:: Exercise materials ::
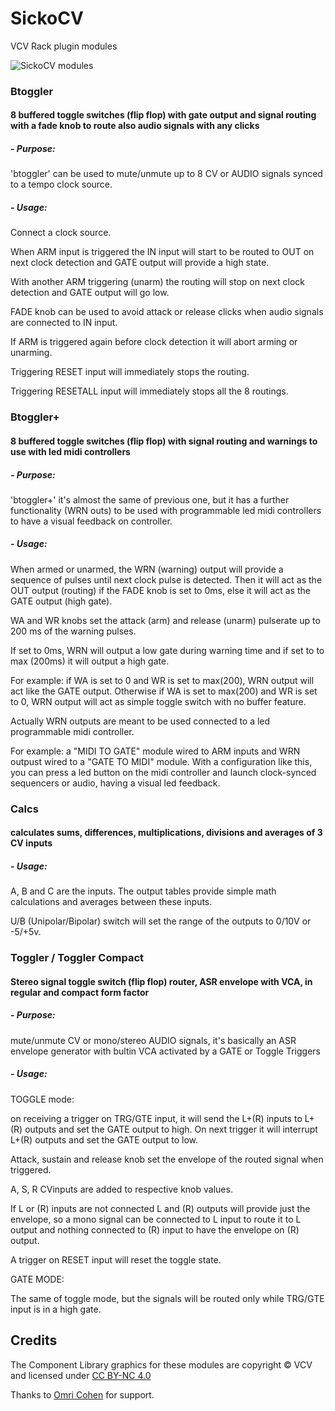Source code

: # SickoCV
VCV Rack plugin modules

![SickoCV modules](https://user-images.githubusercontent.com/80784296/183292218-2263acd5-1d1c-41ca-849e-f020b2ab2c7b.JPG)

### Btoggler
#### 8 buffered toggle switches (flip flop) with gate output and signal routing with a fade knob to route also audio signals with any clicks
##### - Purpose:
'btoggler' can be used to mute/unmute up to 8 CV or AUDIO signals synced to a tempo clock source.
##### - Usage:
Connect a clock source.

When ARM input is triggered the IN input will start to be routed to OUT on next clock detection and GATE output will provide a high state.

With another ARM triggering (unarm) the routing will stop on next clock detection and GATE output will go low.

FADE knob can be used to avoid attack or release clicks when audio signals are connected to IN input.

If ARM is triggered again before clock detection it will abort arming or unarming.

Triggering RESET input will immediately stops the routing.

Triggering RESETALL input will immediately stops all the 8 routings.
 
### Btoggler+
#### 8 buffered toggle switches (flip flop) with signal routing and warnings to use with led midi controllers
##### - Purpose:
'btoggler+' it's almost the same of previous one, but it has a further functionality (WRN outs) to be used with programmable led midi controllers to have a visual feedback on controller.
##### - Usage:
When armed or unarmed, the WRN (warning) output will provide a sequence of pulses until next clock pulse is detected. Then it will act as the OUT output (routing) if the FADE knob is set to 0ms, else it will act as the GATE output (high gate).

WA and WR knobs set the attack (arm) and release (unarm) pulserate up to 200 ms of the warning pulses.

If set to 0ms, WRN will output a low gate during warning time and if set to to max (200ms) it will output a high gate.

For example: if WA is set to 0 and WR is set to max(200), WRN output will act like the GATE output. Otherwise if WA is set to max(200) and WR is set to 0, WRN output will act as simple toggle switch with no buffer feature.

Actually WRN outputs are meant to be used connected to a led programmable midi controller.

For example: a "MIDI TO GATE" module wired to ARM inputs and WRN outpust wired to a "GATE TO MIDI" module. With a configuration like this, you can press a led button on the midi controller and launch clock-synced sequencers or audio, having a visual led feedback.

### Calcs
#### calculates sums, differences, multiplications, divisions and averages of 3 CV inputs
##### - Usage:
A, B and C are the inputs. The output tables provide simple math calculations and averages between these inputs.

U/B (Unipolar/Bipolar) switch will set the range of the outputs to 0/10V or -5/+5v.

### Toggler / Toggler Compact
#### Stereo signal toggle switch (flip flop) router, ASR envelope with VCA, in regular and compact form factor
##### - Purpose:
mute/unmute CV or mono/stereo AUDIO signals, it's basically an ASR envelope generator with bultin VCA activated by a GATE or Toggle Triggers
##### - Usage:
TOGGLE mode:

on receiving a trigger on TRG/GTE input, it will send the L+(R) inputs to L+(R) outputs and set the GATE output to high. On next trigger it will interrupt L+(R) outputs and set the GATE output to low.

Attack, sustain and release knob set the envelope of the routed signal when triggered.

A, S, R CVinputs are added to respective knob values.

If L or (R) inputs are not connected L and (R) outputs will provide just the envelope, so a mono signal can be connected to L input to route it to L output and nothing connected to (R) input to have the envelope on (R) output.

A trigger on RESET input will reset the toggle state.

GATE MODE:

The same of toggle mode, but the signals will be routed only while TRG/GTE input is in a high gate.

## Credits
The Component Library graphics for these modules are copyright © VCV and licensed under [CC BY-NC 4.0](https://creativecommons.org/licenses/by-nc/4.0/)

Thanks to [Omri Cohen](https://omricohen-music.com/) for support.
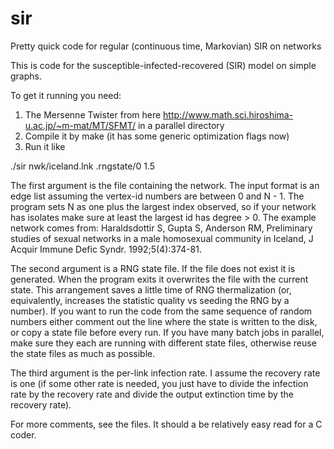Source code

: # sir
Pretty quick code for regular (continuous time, Markovian) SIR on networks

This is code for the susceptible-infected-recovered (SIR) model on simple graphs.

To get it running you need:

1. The Mersenne Twister from here http://www.math.sci.hiroshima-u.ac.jp/~m-mat/MT/SFMT/ in a parallel directory
2. Compile it by make (it has some generic optimization flags now)
3. Run it like

./sir nwk/iceland.lnk .rngstate/0 1.5

The first argument is the file containing the network. The input format is an edge list assuming the vertex-id numbers are between 0 and N - 1. The program sets N as one plus the largest index observed, so if your network has isolates make sure at least the largest id has degree > 0. The example network comes from: Haraldsdottir S, Gupta S, Anderson RM, Preliminary studies of sexual networks in a male homosexual community in Iceland, J Acquir Immune Defic Syndr. 1992;5(4):374-81.

The second argument is a RNG state file. If the file does not exist it is generated. When the program exits it overwrites the file with the current state. This arrangement saves a little time of RNG thermalization (or, equivalently, increases the statistic quality vs seeding the RNG by a number). If you want to run the code from the same sequence of random numbers either comment out the line where the state is written to the disk, or copy a state file before every run. If you have many batch jobs in parallel, make sure they each are running with different state files, otherwise reuse the state files as much as possible.

The third argument is the per-link infection rate. I assume the recovery rate is one (if some other rate is needed, you just have to divide the infection rate by the recovery rate and divide the output extinction time by the recovery rate).

For more comments, see the files. It should a be relatively easy read for a C coder.
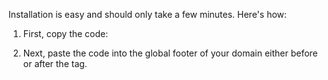 Installation is easy and should only take a few minutes. Here's how:

1. First, copy the code:

<script type="text/javascript"> _linkedin_partner_id = "8648577"; window._linkedin_data_partner_ids = window._linkedin_data_partner_ids || []; window._linkedin_data_partner_ids.push(_linkedin_partner_id); </script><script type="text/javascript"> (function(l) { if (!l){window.lintrk = function(a,b){window.lintrk.q.push([a,b])}; window.lintrk.q=[]} var s = document.getElementsByTagName("script")[0]; var b = document.createElement("script"); b.type = "text/javascript";b.async = true; b.src = "https://snap.licdn.com/li.lms-analytics/insight.min.js"; s.parentNode.insertBefore(b, s);})(window.lintrk); </script> <noscript> <img height="1" width="1" style="display:none;" alt="" src="https://px.ads.linkedin.com/collect/?pid=8648577&fmt=gif" /> </noscript>

2. Next, paste the code into the global footer of your domain either before or after the <body> tag.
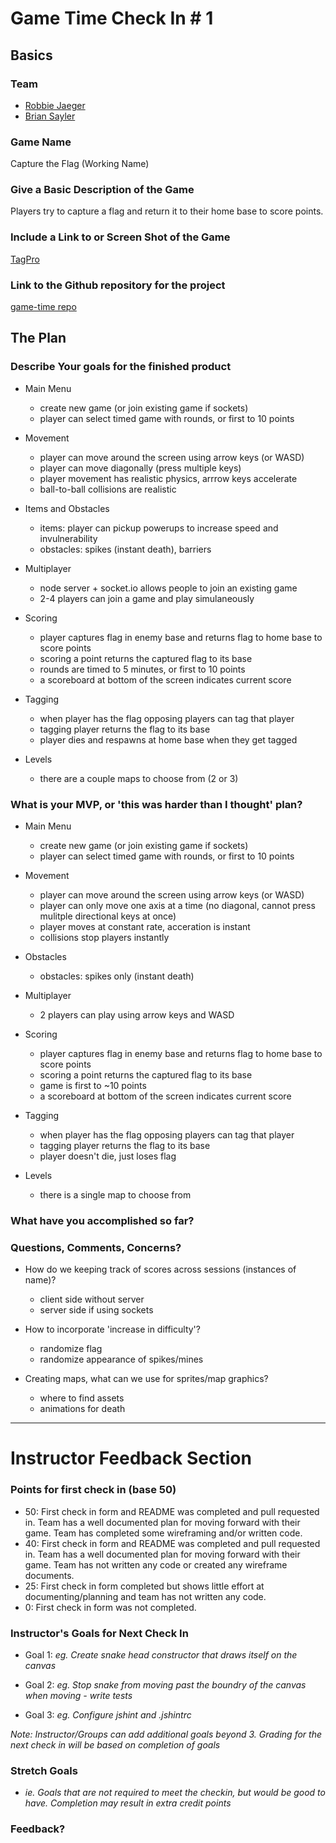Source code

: # Game Time Check In # 1

## Basics

### Team
- [Robbie Jaeger](https://github.com/robbiejaeger)
- [Brian Sayler](https://github.com/saylerb)

### Game Name

Capture the Flag (Working Name)

### Give a Basic Description of the Game

Players try to capture a flag and return it to their home base to score points.

### Include a Link to or Screen Shot of the Game

[TagPro](http://i.imgur.com/vh5mjA1.png)

### Link to the Github repository for the project

[game-time repo](https://github.com/saylerb/game-time)

## The Plan

### Describe Your goals for the finished product

- Main Menu
  - create new game (or join existing game if sockets)
  - player can select timed game with rounds, or first to 10 points

- Movement
  - player can move around the screen using arrow keys (or WASD)  
  - player can move diagonally (press multiple keys)
  - player movement has realistic physics, arrrow keys accelerate 
  - ball-to-ball collisions are realistic

- Items and Obstacles
  - items: player can pickup powerups to increase speed and invulnerability
  - obstacles: spikes (instant death), barriers

- Multiplayer
  - node server + socket.io allows people to join an existing game
  - 2-4 players can join a game and play simulaneously

- Scoring
  - player captures flag in enemy base and returns flag to home base to score points
  - scoring a point returns the captured flag to its base
  - rounds are timed to 5 minutes, or first to 10 points
  - a scoreboard at bottom of the screen indicates current score

- Tagging
  - when player has the flag opposing players can tag that player
  - tagging player returns the flag to its base
  - player dies and respawns at home base when they get tagged

- Levels
  - there are a couple maps to choose from (2 or 3)

### What is your MVP, or 'this was harder than I thought' plan?

- Main Menu
  - create new game (or join existing game if sockets)
  - player can select timed game with rounds, or first to 10 points

- Movement
  - player can move around the screen using arrow keys (or WASD)  
  - player can only move one axis at a time (no diagonal, cannot press mulitple directional keys at once) 
  - player moves at constant rate, acceration is instant
  - collisions stop players instantly

- Obstacles
  - obstacles: spikes only (instant death)

- Multiplayer
  - 2 players can play using arrow keys and WASD 

- Scoring
  - player captures flag in enemy base and returns flag to home base to score points
  - scoring a point returns the captured flag to its base
  - game is first to ~10 points
  - a scoreboard at bottom of the screen indicates current score

- Tagging
  - when player has the flag opposing players can tag that player
  - tagging player returns the flag to its base
  - player doesn't die, just loses flag

- Levels
  - there is a single map to choose from


### What have you accomplished so far?

### Questions, Comments, Concerns?

- How do we keeping track of scores across sessions (instances of name)?
  - client side without server
  - server side if using sockets

- How to incorporate 'increase in difficulty'?
  - randomize flag 
  - randomize appearance of spikes/mines

- Creating maps, what can we use for sprites/map graphics?
  - where to find assets
  - animations for death

-----

# Instructor Feedback Section

### Points for first check in (base 50)

* 50: First check in form and README was completed and pull requested in. Team has a well documented plan for moving forward with their game. Team has completed some wireframing and/or written code.
* 40: First check in form and README was completed and pull requested in. Team has a well documented plan for moving forward with their game. Team has not written any code or created any wireframe documents.
* 25: First check in form completed but shows little effort at documenting/planning and team has not written any code.
* 0: First check in form was not completed.

### Instructor's Goals for Next Check In

* Goal 1: _eg. Create snake head constructor that draws itself on the canvas_

* Goal 2: _eg. Stop snake from moving past the boundry of the canvas when moving - write tests_

* Goal 3: _eg. Configure jshint and .jshintrc_

_Note: Instructor/Groups can add additional goals beyond 3. Grading for the next check in will be based on completion of goals_

### Stretch Goals

* _ie. Goals that are not required to meet the checkin, but would be good to have. Completion may result in extra credit points_

### Feedback?
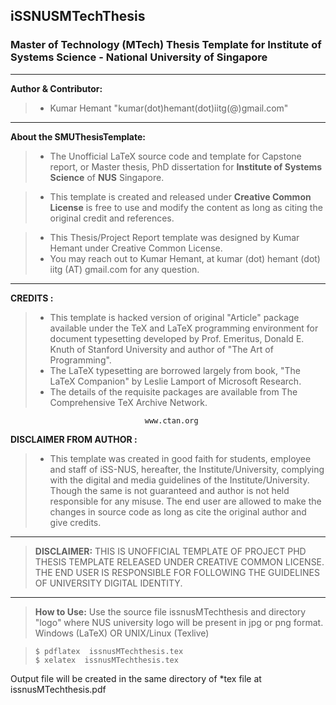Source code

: ## iSSNUSMTechThesis
### Master of Technology (MTech) Thesis Template for Institute of Systems Science - National University of Singapore 


----------------------------------------------------------------------------------------------
**Author & Contributor:** 
>- Kumar Hemant "kumar(dot)hemant(dot)iitg(@)gmail.com"

----------------------------------------------------------------------------

 **About the SMUThesisTemplate:**
> - The Unofficial LaTeX source code and template for Capstone report, or Master thesis, PhD dissertation for **Institute of Systems Science** of  **NUS** Singapore.

> - This template is created and released under **Creative Common License** is free to use and modify the content as long as citing the original credit and references.

> - This Thesis/Project Report template was designed by Kumar Hemant under Creative Common License.
> - You may reach out to Kumar Hemant, at kumar (dot) hemant (dot) iitg (AT) gmail.com for any question.

----------------------------------------------------------------------------------------------

**CREDITS :** 
> - This template is hacked version of original "Article" package available under the TeX and LaTeX programming environment for document typesetting developed by Prof. Emeritus, Donald E. Knuth of Stanford University and author of "The Art of Programming".
> - The LaTeX typesetting are borrowed largely from book, "The LaTeX Companion" by Leslie Lamport of Microsoft Research.
> - The details of the requisite packages are available from The Comprehensive TeX Archive Network.

                                  www.ctan.org

**DISCLAIMER FROM AUTHOR :**
>- This template was created in good faith for students, employee and staff of iSS-NUS, hereafter, the Institute/University, complying with the digital and media guidelines of the Institute/University. Though the same is not guaranteed and author is not held responsible for any misuse. The end user are allowed to make the changes in source code as long as cite the original author and give credits.

----------------------------------------------------------------------------------------------

>**DISCLAIMER:** THIS IS UNOFFICIAL TEMPLATE OF PROJECT PHD THESIS TEMPLATE RELEASED UNDER CREATIVE COMMON LICENSE. THE END USER IS RESPONSIBLE FOR FOLLOWING THE GUIDELINES OF UNIVERSITY DIGITAL IDENTITY.

----------------------------------------------------------------------------------------------

>**How to Use:**
Use the source file issnusMTechthesis and directory "logo" where NUS university logo will be present in jpg or png format. Windows (LaTeX) OR UNIX/Linux (Texlive)

>     $ pdflatex  issnusMTechthesis.tex
>     $ xelatex  issnusMTechthesis.tex
Output file will be created in the same directory of *tex file at issnusMTechthesis.pdf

:: Task to carry out ::
The string "detection" may occur in the listing; show every line where it does.

:: Result ::
When ARM input is triggered the IN input will start to be routed to OUT on next clock detection and GATE output will provide a high state.
With another ARM triggering (unarm) the routing will stop on next clock detection and GATE output will go low.
If ARM is triggered again before clock detection it will abort arming or unarming.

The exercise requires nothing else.